BEGIN
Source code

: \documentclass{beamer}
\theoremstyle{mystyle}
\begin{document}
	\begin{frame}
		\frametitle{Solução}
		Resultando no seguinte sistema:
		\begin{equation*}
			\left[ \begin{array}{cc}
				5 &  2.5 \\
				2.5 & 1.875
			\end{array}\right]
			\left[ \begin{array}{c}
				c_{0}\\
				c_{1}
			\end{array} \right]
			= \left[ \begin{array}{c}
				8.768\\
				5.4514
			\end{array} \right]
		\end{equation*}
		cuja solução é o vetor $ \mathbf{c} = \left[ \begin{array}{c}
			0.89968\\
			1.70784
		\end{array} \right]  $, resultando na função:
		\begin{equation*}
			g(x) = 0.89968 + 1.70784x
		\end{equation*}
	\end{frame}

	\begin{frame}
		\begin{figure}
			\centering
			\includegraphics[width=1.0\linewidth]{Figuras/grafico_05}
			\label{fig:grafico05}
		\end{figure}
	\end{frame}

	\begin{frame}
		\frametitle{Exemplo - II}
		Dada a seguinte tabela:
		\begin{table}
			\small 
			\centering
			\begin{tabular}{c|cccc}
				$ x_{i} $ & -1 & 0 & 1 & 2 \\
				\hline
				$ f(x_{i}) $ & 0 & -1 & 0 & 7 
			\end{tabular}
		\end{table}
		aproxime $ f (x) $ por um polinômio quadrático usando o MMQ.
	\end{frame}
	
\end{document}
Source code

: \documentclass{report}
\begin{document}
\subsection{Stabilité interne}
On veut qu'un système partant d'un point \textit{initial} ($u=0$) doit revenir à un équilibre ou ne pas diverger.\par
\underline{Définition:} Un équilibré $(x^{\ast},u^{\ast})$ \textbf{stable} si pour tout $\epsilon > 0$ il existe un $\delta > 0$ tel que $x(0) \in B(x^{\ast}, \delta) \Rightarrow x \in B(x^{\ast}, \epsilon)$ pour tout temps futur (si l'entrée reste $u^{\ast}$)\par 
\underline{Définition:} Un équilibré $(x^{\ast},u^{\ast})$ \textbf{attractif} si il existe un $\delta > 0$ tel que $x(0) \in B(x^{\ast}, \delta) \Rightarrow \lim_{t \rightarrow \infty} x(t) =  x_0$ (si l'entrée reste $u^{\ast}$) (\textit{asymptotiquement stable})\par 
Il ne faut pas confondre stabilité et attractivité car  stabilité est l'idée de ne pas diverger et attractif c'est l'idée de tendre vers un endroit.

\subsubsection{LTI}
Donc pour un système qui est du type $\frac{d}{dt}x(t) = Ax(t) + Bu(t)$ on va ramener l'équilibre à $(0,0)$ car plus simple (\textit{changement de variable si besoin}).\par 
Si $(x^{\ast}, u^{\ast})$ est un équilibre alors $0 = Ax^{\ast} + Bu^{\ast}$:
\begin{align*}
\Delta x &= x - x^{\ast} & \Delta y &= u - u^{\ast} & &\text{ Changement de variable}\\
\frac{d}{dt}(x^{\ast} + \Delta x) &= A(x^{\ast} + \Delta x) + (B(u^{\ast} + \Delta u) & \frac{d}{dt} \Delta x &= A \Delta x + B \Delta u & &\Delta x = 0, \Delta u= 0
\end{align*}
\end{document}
END
Every line in the listing above should be repeated exactly.

TASK RESPONSE:
Source code

: \documentclass{beamer}
\theoremstyle{mystyle}
\begin{document}
	\begin{frame}
		\frametitle{Solução}
		Resultando no seguinte sistema:
		\begin{equation*}
			\left[ \begin{array}{cc}
				5 &  2.5 \\
				2.5 & 1.875
			\end{array}\right]
			\left[ \begin{array}{c}
				c_{0}\\
				c_{1}
			\end{array} \right]
			= \left[ \begin{array}{c}
				8.768\\
				5.4514
			\end{array} \right]
		\end{equation*}
		cuja solução é o vetor $ \mathbf{c} = \left[ \begin{array}{c}
			0.89968\\
			1.70784
		\end{array} \right]  $, resultando na função:
		\begin{equation*}
			g(x) = 0.89968 + 1.70784x
		\end{equation*}
	\end{frame}

	\begin{frame}
		\begin{figure}
			\centering
			\includegraphics[width=1.0\linewidth]{Figuras/grafico_05}
			\label{fig:grafico05}
		\end{figure}
	\end{frame}

	\begin{frame}
		\frametitle{Exemplo - II}
		Dada a seguinte tabela:
		\begin{table}
			\small 
			\centering
			\begin{tabular}{c|cccc}
				$ x_{i} $ & -1 & 0 & 1 & 2 \\
				\hline
				$ f(x_{i}) $ & 0 & -1 & 0 & 7 
			\end{tabular}
		\end{table}
		aproxime $ f (x) $ por um polinômio quadrático usando o MMQ.
	\end{frame}
	
\end{document}
Source code

: \documentclass{report}
\begin{document}
\subsection{Stabilité interne}
On veut qu'un système partant d'un point \textit{initial} ($u=0$) doit revenir à un équilibre ou ne pas diverger.\par
\underline{Définition:} Un équilibré $(x^{\ast},u^{\ast})$ \textbf{stable} si pour tout $\epsilon > 0$ il existe un $\delta > 0$ tel que $x(0) \in B(x^{\ast}, \delta) \Rightarrow x \in B(x^{\ast}, \epsilon)$ pour tout temps futur (si l'entrée reste $u^{\ast}$)\par 
\underline{Définition:} Un équilibré $(x^{\ast},u^{\ast})$ \textbf{attractif} si il existe un $\delta > 0$ tel que $x(0) \in B(x^{\ast}, \delta) \Rightarrow \lim_{t \rightarrow \infty} x(t) =  x_0$ (si l'entrée reste $u^{\ast}$) (\textit{asymptotiquement stable})\par 
Il ne faut pas confondre stabilité et attractivité car  stabilité est l'idée de ne pas diverger et attractif c'est l'idée de tendre vers un endroit.

\subsubsection{LTI}
Donc pour un système qui est du type $\frac{d}{dt}x(t) = Ax(t) + Bu(t)$ on va ramener l'équilibre à $(0,0)$ car plus simple (\textit{changement de variable si besoin}).\par 
Si $(x^{\ast}, u^{\ast})$ est un équilibre alors $0 = Ax^{\ast} + Bu^{\ast}$:
\begin{align*}
\Delta x &= x - x^{\ast} & \Delta y &= u - u^{\ast} & &\text{ Changement de variable}\\
\frac{d}{dt}(x^{\ast} + \Delta x) &= A(x^{\ast} + \Delta x) + (B(u^{\ast} + \Delta u) & \frac{d}{dt} \Delta x &= A \Delta x + B \Delta u & &\Delta x = 0, \Delta u= 0
\end{align*}
\end{document}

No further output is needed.